Vector-valued Riesz potentials: Cartan type estimates and related capacities

TL;DR

This paper provides sharp estimates for the size of the set where the gradient of electrostatic potentials is large, using advanced capacity techniques and extending previous theorems to higher-dimensional spaces.

Contribution

It introduces new relationships between capacities with singular kernels and non-linear capacities, extending prior results to higher dimensions without Menger's curvature.

Findings

Established sharp size estimates for large gradient sets.

Extended capacity theorems to higher-dimensional spaces.
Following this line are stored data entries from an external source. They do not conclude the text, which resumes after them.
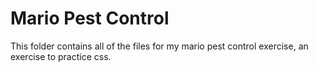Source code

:# Mario Pest Control

This folder contains all of the files for my mario pest control exercise, an exercise to practice css.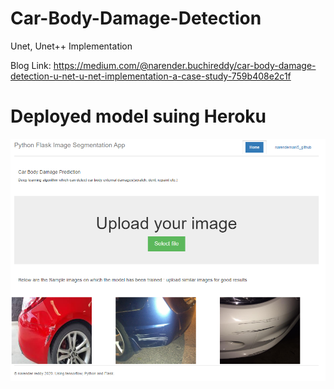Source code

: # Car-Body-Damage-Detection
Unet, Unet++ Implementation


Blog Link: https://medium.com/@narender.buchireddy/car-body-damage-detection-u-net-u-net-implementation-a-case-study-759b408e2c1f

# Deployed model suing Heroku
![](images/home_page.PNG)
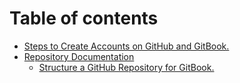 # Table of contents

* [Steps to Create Accounts on GitHub and GitBook.](README.md)
* [Repository Documentation](doc/README.md)
  * [Structure a GitHub Repository for GitBook.](doc/Introduction.md)
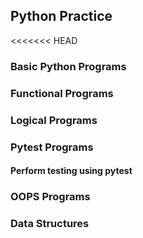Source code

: ## Python Practice
<<<<<<< HEAD
### Basic Python Programs
### Functional Programs
### Logical Programs
### Pytest Programs
#### Perform testing using pytest
### OOPS Programs
### Data Structures

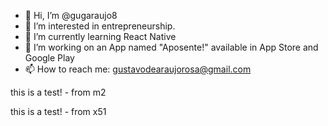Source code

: - 👋 Hi, I’m @gugaraujo8
- 👀 I’m interested in entrepreneurship.
- 🌱 I’m currently learning React Native
- 💞️ I’m working on an App named "Aposente!" available in App Store and Google Play
- 📫 How to reach me: gustavodearaujorosa@gmail.com

this is a test! - from m2

this is a test! - from x51

<!---
gugaraujo8/gugaraujo8 is a ✨ special ✨ repository because its `README.md` (this file) appears on your GitHub profile.
You can click the Preview link to take a look at your changes.
--->
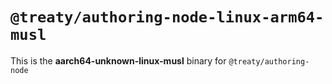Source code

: # `@treaty/authoring-node-linux-arm64-musl`

This is the **aarch64-unknown-linux-musl** binary for `@treaty/authoring-node`
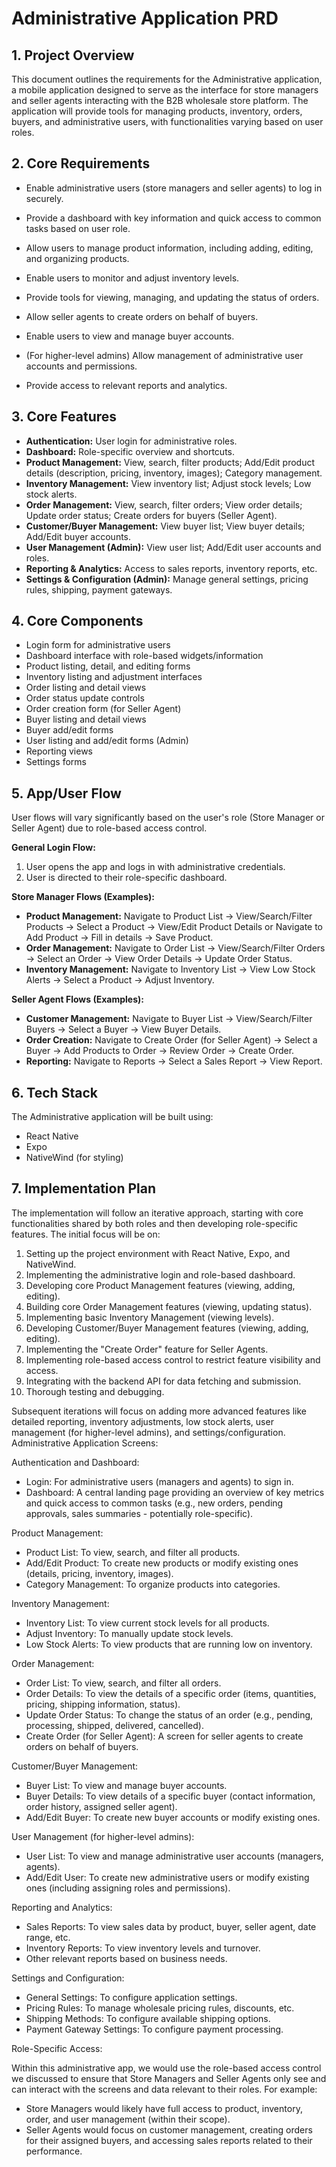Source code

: # Administrative Application PRD

## 1. Project Overview

This document outlines the requirements for the Administrative application, a mobile application designed to serve as the interface for store managers and seller agents interacting with the B2B wholesale store platform. The application will provide tools for managing products, inventory, orders, buyers, and administrative users, with functionalities varying based on user roles.

## 2. Core Requirements

- Enable administrative users (store managers and seller agents) to log in securely.

- Provide a dashboard with key information and quick access to common tasks based on user role.
- Allow users to manage product information, including adding, editing, and organizing products.
- Enable users to monitor and adjust inventory levels.
- Provide tools for viewing, managing, and updating the status of orders.
- Allow seller agents to create orders on behalf of buyers.
- Enable users to view and manage buyer accounts.
- (For higher-level admins) Allow management of administrative user accounts and permissions.
- Provide access to relevant reports and analytics.

## 3. Core Features

- **Authentication:** User login for administrative roles.
- **Dashboard:** Role-specific overview and shortcuts.
- **Product Management:** View, search, filter products; Add/Edit product details (description, pricing, inventory, images); Category management.
- **Inventory Management:** View inventory list; Adjust stock levels; Low stock alerts.
- **Order Management:** View, search, filter orders; View order details; Update order status; Create orders for buyers (Seller Agent).
- **Customer/Buyer Management:** View buyer list; View buyer details; Add/Edit buyer accounts.
- **User Management (Admin):** View user list; Add/Edit user accounts and roles.
- **Reporting & Analytics:** Access to sales reports, inventory reports, etc.
- **Settings & Configuration (Admin):** Manage general settings, pricing rules, shipping, payment gateways.

## 4. Core Components

- Login form for administrative users
- Dashboard interface with role-based widgets/information
- Product listing, detail, and editing forms
- Inventory listing and adjustment interfaces
- Order listing and detail views
- Order status update controls
- Order creation form (for Seller Agent)
- Buyer listing and detail views
- Buyer add/edit forms
- User listing and add/edit forms (Admin)
- Reporting views
- Settings forms

## 5. App/User Flow

User flows will vary significantly based on the user's role (Store Manager or Seller Agent) due to role-based access control.

**General Login Flow:**

1. User opens the app and logs in with administrative credentials.
2. User is directed to their role-specific dashboard.

**Store Manager Flows (Examples):**

- **Product Management:** Navigate to Product List -> View/Search/Filter Products -> Select a Product -> View/Edit Product Details or Navigate to Add Product -> Fill in details -> Save Product.
- **Order Management:** Navigate to Order List -> View/Search/Filter Orders -> Select an Order -> View Order Details -> Update Order Status.
- **Inventory Management:** Navigate to Inventory List -> View Low Stock Alerts -> Select a Product -> Adjust Inventory.

**Seller Agent Flows (Examples):**

- **Customer Management:** Navigate to Buyer List -> View/Search/Filter Buyers -> Select a Buyer -> View Buyer Details.
- **Order Creation:** Navigate to Create Order (for Seller Agent) -> Select a Buyer -> Add Products to Order -> Review Order -> Create Order.
- **Reporting:** Navigate to Reports -> Select a Sales Report -> View Report.

## 6. Tech Stack

The Administrative application will be built using:

- React Native
- Expo
- NativeWind (for styling)

## 7. Implementation Plan

The implementation will follow an iterative approach, starting with core functionalities shared by both roles and then developing role-specific features. The initial focus will be on:

1. Setting up the project environment with React Native, Expo, and NativeWind.
2. Implementing the administrative login and role-based dashboard.
3. Developing core Product Management features (viewing, adding, editing).
4. Building core Order Management features (viewing, updating status).
5. Implementing basic Inventory Management (viewing levels).
6. Developing Customer/Buyer Management features (viewing, adding, editing).
7. Implementing the "Create Order" feature for Seller Agents.
8. Implementing role-based access control to restrict feature visibility and access.
9. Integrating with the backend API for data fetching and submission.
10. Thorough testing and debugging.

Subsequent iterations will focus on adding more advanced features like detailed reporting, inventory adjustments, low stock alerts, user management (for higher-level admins), and settings/configuration.
Administrative Application Screens:

Authentication and Dashboard:

- Login: For administrative users (managers and agents) to sign in.
- Dashboard: A central landing page providing an overview of key metrics and quick access to common tasks (e.g., new orders, pending approvals, sales summaries - potentially role-specific).

Product Management:

- Product List: To view, search, and filter all products.
- Add/Edit Product: To create new products or modify existing ones (details, pricing, inventory, images).
- Category Management: To organize products into categories.

Inventory Management:

- Inventory List: To view current stock levels for all products.
- Adjust Inventory: To manually update stock levels.
- Low Stock Alerts: To view products that are running low on inventory.

Order Management:

- Order List: To view, search, and filter all orders.
- Order Details: To view the details of a specific order (items, quantities, pricing, shipping information, status).
- Update Order Status: To change the status of an order (e.g., pending, processing, shipped, delivered, cancelled).
- Create Order (for Seller Agent): A screen for seller agents to create orders on behalf of buyers.

Customer/Buyer Management:

- Buyer List: To view and manage buyer accounts.
- Buyer Details: To view details of a specific buyer (contact information, order history, assigned seller agent).
- Add/Edit Buyer: To create new buyer accounts or modify existing ones.

User Management (for higher-level admins):

- User List: To view and manage administrative user accounts (managers, agents).
- Add/Edit User: To create new administrative users or modify existing ones (including assigning roles and permissions).

Reporting and Analytics:

- Sales Reports: To view sales data by product, buyer, seller agent, date range, etc.
- Inventory Reports: To view inventory levels and turnover.
- Other relevant reports based on business needs.

Settings and Configuration:

- General Settings: To configure application settings.
- Pricing Rules: To manage wholesale pricing rules, discounts, etc.
- Shipping Methods: To configure available shipping options.
- Payment Gateway Settings: To configure payment processing.

Role-Specific Access:

Within this administrative app, we would use the role-based access control we discussed to ensure that Store Managers and Seller Agents only see and can interact with the screens and data relevant to their roles. For example:

- Store Managers would likely have full access to product, inventory, order, and user management (within their scope).
- Seller Agents would focus on customer management, creating orders for their assigned buyers, and accessing sales reports related to their performance.
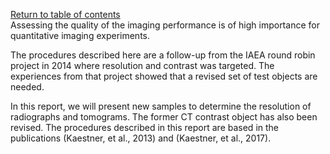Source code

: [Return to table of contents](index.md)<br/>
Assessing the quality of the imaging performance is of high importance for quantitative imaging experiments. 

The procedures described here are a follow-up from the IAEA round robin project in 2014 where resolution and contrast was targeted. The experiences from that project showed that a revised set of test objects are needed. 

In this report, we will present new samples to determine the resolution of radiographs and tomograms. The former CT contrast object has also been revised. The procedures described in this report are based in the publications (Kaestner, et al., 2013) and (Kaestner, et al., 2017).
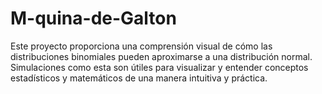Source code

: # M-quina-de-Galton
Este proyecto proporciona una comprensión visual de cómo las distribuciones binomiales pueden aproximarse a una distribución normal. Simulaciones como esta son útiles para visualizar y entender conceptos estadísticos y matemáticos de una manera intuitiva y práctica.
Linked various capacities with singular kernels to non-linear potential capacities.

Abstract

There are many interesting problems about the electrostatic potential of finitely many charges. We consider one of them concerning the intensity of the field, in other words, about the magnitude of the gradient of this potential. We want to give a sharp estimate of the size of the set of points where this gradient is large. Of course we want the estimate to be sharp in number $N$ of charges. The size will be measured by the Hausdorff content with various gauge functions. Such a setting allows us to consider a wide class of measures (not necessarily with finitely many charges). The main technique will be Calder\'on-Zygmund capacities and nonhomogeneous Calder\'on-Zygmund operators. Here we establish a relationship between various types of capacities with singular kernels (e. g. analytic capacity, lipschitz harmonic capacity, etc) and non-linear capacity from the theory of potential \'a la Adams, Hedberg, Havin, Maz'ya, Wolff. "Capacitary" part of the paper extends the theorem of Mateu, Prat and Verdera [J. reine und angew. Math., 578 (2005), 201--223]. "Size estimates" part of the paper extends the theorem of M. Anderson and V. Eiderman [Annals of Math., 163 (2005), 1057--1076]. The difficulty lies in the fact that we cannot use Menger's curvature anymore because we are working in spaces of dimension bigger than two.